In the recent landmark Cayman Islands case of China Agrotech Holdings Limited, Justice Segal, citing with approval the Singapore decision of Re Opti-Medix Ltd (in liquidation) and the Cayman Islands decision of FU JI Food Catering Services Holdings Limited, held that the Grand Court could grant common law assistance to a liquidator who was not appointed in the place of incorporation of the company.
On its face, this is contrary to the well-established rule 179 of Dicey, Morris & Collins that “the authority of a liquidator appointed under the law of the place of incorporation is recognised in England”. However, the ratio decidendi in this decision is quite different to the decision in Re Opti-Medix Ltd. The decision is ultimately a boon for cross border restructuring and a victory for common sense.

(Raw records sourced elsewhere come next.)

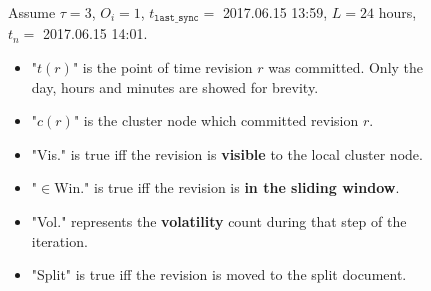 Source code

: \documentclass[abstracton,12pt]{scrreprt}
\begin{document}
\begin{figure}
    Assume $\tau = 3$, $O_i = 1$, $t_{\texttt{last\_sync}} = $ {\footnotesize 2017.06.15 13:59}, $L = 24$ hours, $t_n = $ {\footnotesize 2017.06.15 14:01}.
    \begin{itemize}
        \item "$t(r)$" is the point of time revision $r$ was committed. Only the day, hours and minutes are showed for brevity.
        \item "$c(r)$" is the cluster node which committed revision $r$.
        \item "Vis." is true iff the revision is \textbf{visible} to the local cluster node.
        \item "$\in$Win." is true iff the revision is \textbf{in the sliding window}.
        \item "Vol." represents the \textbf{volatility} count during that step of the iteration. 
        \item "Split" is true iff the revision is moved to the split document.
    \end{itemize}
\end{figure}
\end{document}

The Cayman Court considered an application by the Hong Kong liquidators (the Liquidators) of a Cayman Islands company, China Agrotech Holdings Limited (the Company), together with a letter of request issued by the High Court of Hong Kong to seek powers and authorities, by way of common law assistance, to act on behalf of the Company to present a petition to promote a scheme of arrangement between the Company and its creditors in the Cayman Islands as part of a corporate rescue involving a parallel scheme of arrangement in Hong Kong.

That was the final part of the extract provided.